March 21st, 2007

Gmail snippets include ALT text for images in HTML emails

While checking my email this morning, I noticed something interesting about gmail’s “show snippets” feature. It wasn’t something that jumped out at me or anything. In fact, it didn’t really register in my mind until after I’d already clicked to view the message. The words “Bank of America Customer using a laptop” seemed a little strange. So, I went back and looked at my Inbox again, and saw this snippet:
gmail snippet: Bank of America Customer using a laptop for  Online Banking

This seemed like an odd bit of text for an email notifying me that a direct deposit just posted to my account. Sure, I am a Bank of America customer, who usually uses a laptop to access Online Banking. But they shouldn’t know that, so I clicked on the message again to see what they had to say about using laptops.

Well, the message, itself, showed no signs of the word “laptop”, but the large header image in this HTML email had a picture of a laptop in it. That’s when I realized that gmail was probably showing the ALT text for the header image!

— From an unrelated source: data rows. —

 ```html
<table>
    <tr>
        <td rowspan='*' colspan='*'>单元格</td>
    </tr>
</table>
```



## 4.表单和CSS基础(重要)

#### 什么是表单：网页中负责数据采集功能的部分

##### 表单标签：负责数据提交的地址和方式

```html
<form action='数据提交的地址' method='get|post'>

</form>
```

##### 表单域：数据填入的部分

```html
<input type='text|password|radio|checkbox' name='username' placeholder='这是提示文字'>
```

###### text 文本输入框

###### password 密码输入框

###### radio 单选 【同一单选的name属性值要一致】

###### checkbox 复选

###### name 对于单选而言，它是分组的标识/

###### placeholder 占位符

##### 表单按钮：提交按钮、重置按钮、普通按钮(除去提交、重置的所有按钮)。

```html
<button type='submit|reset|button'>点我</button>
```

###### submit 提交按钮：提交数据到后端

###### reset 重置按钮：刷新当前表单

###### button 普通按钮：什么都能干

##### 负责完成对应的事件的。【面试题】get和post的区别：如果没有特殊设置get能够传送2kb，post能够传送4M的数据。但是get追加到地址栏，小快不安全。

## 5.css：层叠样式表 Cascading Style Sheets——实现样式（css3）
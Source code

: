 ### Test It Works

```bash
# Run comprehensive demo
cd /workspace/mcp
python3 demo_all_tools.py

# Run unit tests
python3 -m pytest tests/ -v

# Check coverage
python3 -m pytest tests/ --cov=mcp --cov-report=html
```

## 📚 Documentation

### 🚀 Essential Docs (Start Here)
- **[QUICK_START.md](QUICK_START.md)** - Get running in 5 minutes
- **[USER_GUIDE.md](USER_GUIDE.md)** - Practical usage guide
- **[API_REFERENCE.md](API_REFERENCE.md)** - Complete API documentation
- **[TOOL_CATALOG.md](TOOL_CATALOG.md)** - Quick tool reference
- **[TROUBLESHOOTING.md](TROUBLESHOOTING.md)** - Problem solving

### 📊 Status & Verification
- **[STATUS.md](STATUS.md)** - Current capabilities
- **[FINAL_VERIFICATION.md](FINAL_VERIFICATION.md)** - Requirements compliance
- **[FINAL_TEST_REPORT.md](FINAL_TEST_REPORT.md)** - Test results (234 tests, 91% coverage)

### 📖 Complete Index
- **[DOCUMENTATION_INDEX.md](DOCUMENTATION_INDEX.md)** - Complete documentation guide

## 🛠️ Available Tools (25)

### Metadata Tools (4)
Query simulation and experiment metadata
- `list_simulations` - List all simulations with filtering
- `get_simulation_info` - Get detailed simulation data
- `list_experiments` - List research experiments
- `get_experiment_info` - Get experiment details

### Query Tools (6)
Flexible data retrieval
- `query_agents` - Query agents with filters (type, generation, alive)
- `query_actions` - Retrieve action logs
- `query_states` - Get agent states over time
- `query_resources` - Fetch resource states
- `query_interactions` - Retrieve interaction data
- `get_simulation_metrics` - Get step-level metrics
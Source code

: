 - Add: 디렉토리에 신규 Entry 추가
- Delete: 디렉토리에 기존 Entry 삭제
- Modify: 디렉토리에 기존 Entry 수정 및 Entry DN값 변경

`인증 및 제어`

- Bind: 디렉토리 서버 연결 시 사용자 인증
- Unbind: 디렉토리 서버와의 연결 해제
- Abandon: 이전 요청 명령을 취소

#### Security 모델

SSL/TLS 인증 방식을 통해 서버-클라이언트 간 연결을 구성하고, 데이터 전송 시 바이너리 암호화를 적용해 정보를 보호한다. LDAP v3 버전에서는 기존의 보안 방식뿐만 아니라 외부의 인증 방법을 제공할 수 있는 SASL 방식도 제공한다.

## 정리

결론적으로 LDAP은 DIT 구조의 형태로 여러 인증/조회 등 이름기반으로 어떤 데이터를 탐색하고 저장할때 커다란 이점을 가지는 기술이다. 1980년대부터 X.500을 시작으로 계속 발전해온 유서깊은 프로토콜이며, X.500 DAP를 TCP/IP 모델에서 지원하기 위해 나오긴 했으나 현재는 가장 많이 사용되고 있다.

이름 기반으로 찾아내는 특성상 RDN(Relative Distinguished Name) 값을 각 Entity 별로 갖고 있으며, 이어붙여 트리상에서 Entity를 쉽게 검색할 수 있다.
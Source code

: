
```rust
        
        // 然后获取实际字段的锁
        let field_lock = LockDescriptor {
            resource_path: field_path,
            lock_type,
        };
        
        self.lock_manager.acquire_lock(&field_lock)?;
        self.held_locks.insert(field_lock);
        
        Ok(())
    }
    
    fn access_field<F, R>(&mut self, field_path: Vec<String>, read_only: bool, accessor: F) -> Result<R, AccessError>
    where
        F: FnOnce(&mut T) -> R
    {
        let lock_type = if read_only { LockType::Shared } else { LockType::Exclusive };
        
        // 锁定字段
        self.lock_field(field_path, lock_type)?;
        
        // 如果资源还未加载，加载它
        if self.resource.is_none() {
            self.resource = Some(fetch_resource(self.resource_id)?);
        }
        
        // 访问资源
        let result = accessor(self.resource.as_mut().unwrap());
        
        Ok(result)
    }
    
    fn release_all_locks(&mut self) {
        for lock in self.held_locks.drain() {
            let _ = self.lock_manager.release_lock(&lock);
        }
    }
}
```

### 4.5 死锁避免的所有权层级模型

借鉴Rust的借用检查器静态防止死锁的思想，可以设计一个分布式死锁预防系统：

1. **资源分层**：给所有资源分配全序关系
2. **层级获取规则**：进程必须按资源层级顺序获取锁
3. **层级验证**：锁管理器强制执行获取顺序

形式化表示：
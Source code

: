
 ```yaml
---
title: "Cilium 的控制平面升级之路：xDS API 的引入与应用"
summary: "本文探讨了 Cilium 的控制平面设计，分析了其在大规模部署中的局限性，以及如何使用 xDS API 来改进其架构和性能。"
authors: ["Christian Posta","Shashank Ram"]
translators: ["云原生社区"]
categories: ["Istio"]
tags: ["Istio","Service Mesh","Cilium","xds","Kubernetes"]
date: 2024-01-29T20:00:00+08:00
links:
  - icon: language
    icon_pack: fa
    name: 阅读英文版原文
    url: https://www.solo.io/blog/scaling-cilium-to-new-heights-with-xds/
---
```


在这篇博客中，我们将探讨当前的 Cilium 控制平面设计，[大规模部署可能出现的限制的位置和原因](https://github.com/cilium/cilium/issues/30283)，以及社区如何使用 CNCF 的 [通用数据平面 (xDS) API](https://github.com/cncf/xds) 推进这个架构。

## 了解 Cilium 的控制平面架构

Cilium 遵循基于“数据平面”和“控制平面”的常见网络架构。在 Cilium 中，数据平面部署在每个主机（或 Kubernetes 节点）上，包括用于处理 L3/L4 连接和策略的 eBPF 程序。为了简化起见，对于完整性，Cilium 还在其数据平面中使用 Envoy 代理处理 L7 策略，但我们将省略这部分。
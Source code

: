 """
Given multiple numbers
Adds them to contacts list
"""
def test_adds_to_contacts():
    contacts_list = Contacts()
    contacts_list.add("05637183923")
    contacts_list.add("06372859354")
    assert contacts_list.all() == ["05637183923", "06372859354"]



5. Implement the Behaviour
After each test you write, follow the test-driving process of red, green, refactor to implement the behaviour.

To verify this, I used gmail’s “show original” option, to view the full message source. Sure enough, the header was made up of several images, each of which had ALT attributes, and the header images appeared before any of the actual message content. The ALT text for the laptop image was, as expected, “Customer using a laptop for Online Banking”.

Apparently, to generate message snippets, gmail strips the HTML out of the message, leaving behind the ALT text from any IMG tags that appear in that code.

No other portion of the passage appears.